El hombre gordo se mueve nervioso por la sala, mira el reloj, una gota de sudor se desprende de la punta de su nariz. Se sienta de rodillas junto al niño jadeando por el esfuerzo.
—Le haremos unas fotos —dice otro hombre que no había hablado hasta ahora.
Joona no sabe qué hacer, ha calculado que hay cuatro hombres, pero no puede decir si van armados o no.
Necesitaría un grupo de asalto.
Al gordo se le ilumina la cara cuando le quita las zapatillas a Dante.

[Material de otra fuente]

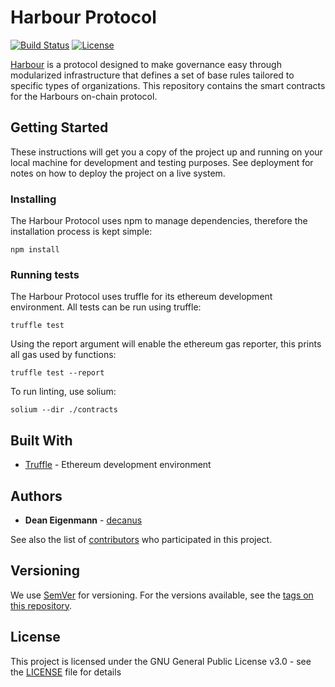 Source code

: # Harbour Protocol

[![Build Status](https://travis-ci.com/decanus/protocol.svg?token=SGE7GHsjEHmsR4VosLJx&branch=development)](https://travis-ci.com/decanus/protocol) [![License](https://img.shields.io/badge/License-GPL--3.0-blue.svg)](LICENSE)

[Harbour](https://harbour.tokenate.io) is a protocol designed to make governance easy through modularized infrastructure that defines a set of base rules tailored to specific types of organizations. This repository contains the smart contracts for the Harbours on-chain protocol. 

## Getting Started

These instructions will get you a copy of the project up and running on your local machine for development and testing purposes. See deployment for notes on how to deploy the project on a live system.

### Installing

The Harbour Protocol uses npm to manage dependencies, therefore the installation process is kept simple:

```
npm install
```

### Running tests

The Harbour Protocol uses truffle for its ethereum development environment. All tests can be run using truffle:

```
truffle test
```

Using the report argument will enable the ethereum gas reporter, this prints all gas used by functions:

```
truffle test --report
```

To run linting, use solium:

```
solium --dir ./contracts
```

## Built With
* [Truffle](https://github.com/trufflesuite/truffle) - Ethereum development environment 

## Authors

* **Dean Eigenmann** - [decanus](https://github.com/decanus)

See also the list of [contributors](https://github.com/decanus/protocol/contributors) who participated in this project.

## Versioning

We use [SemVer](http://semver.org/) for versioning. For the versions available, see the [tags on this repository](https://github.com/decanus/protocol/tags).

## License

This project is licensed under the GNU General Public License v3.0 - see the [LICENSE](LICENSE) file for details
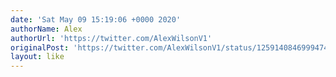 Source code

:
 ```yaml
---
date: 'Sat May 09 15:19:06 +0000 2020'
authorName: Alex
authorUrl: 'https://twitter.com/AlexWilsonV1'
originalPost: 'https://twitter.com/AlexWilsonV1/status/1259140846999474176'
layout: like
---
```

Los calcetines a rayas son arrastrados por el calzado y acaban en el suelo. Los taloncitos redondos del niño se desploman sobre la manta.
Cuando las grandes manos del hombre empiezan a desabrocharle los vaqueros Joona ya no lo aguanta más y se levanta de su escondite.
Sin ocultar su presencia empieza a caminar junto a las mesas de despiece, donde hay toda una colección de cuchillos recién afilados de diferentes medidas, grados de rigidez y dibujos en el filo.
El comisario camina con el arma apuntando al suelo.
Su corazón late angustiado.
Joona es consciente de que se está saltando el reglamento, pero ya no puede esperar más, sigue andando con paso firme.
—Qué coño… —dice el gordo levantando la cabeza.
Suelta al niño, pero se queda sentado de rodillas.
—Sois sospechosos de ser cómplices de un secuestro —dice Joona dándole una patada en el pecho.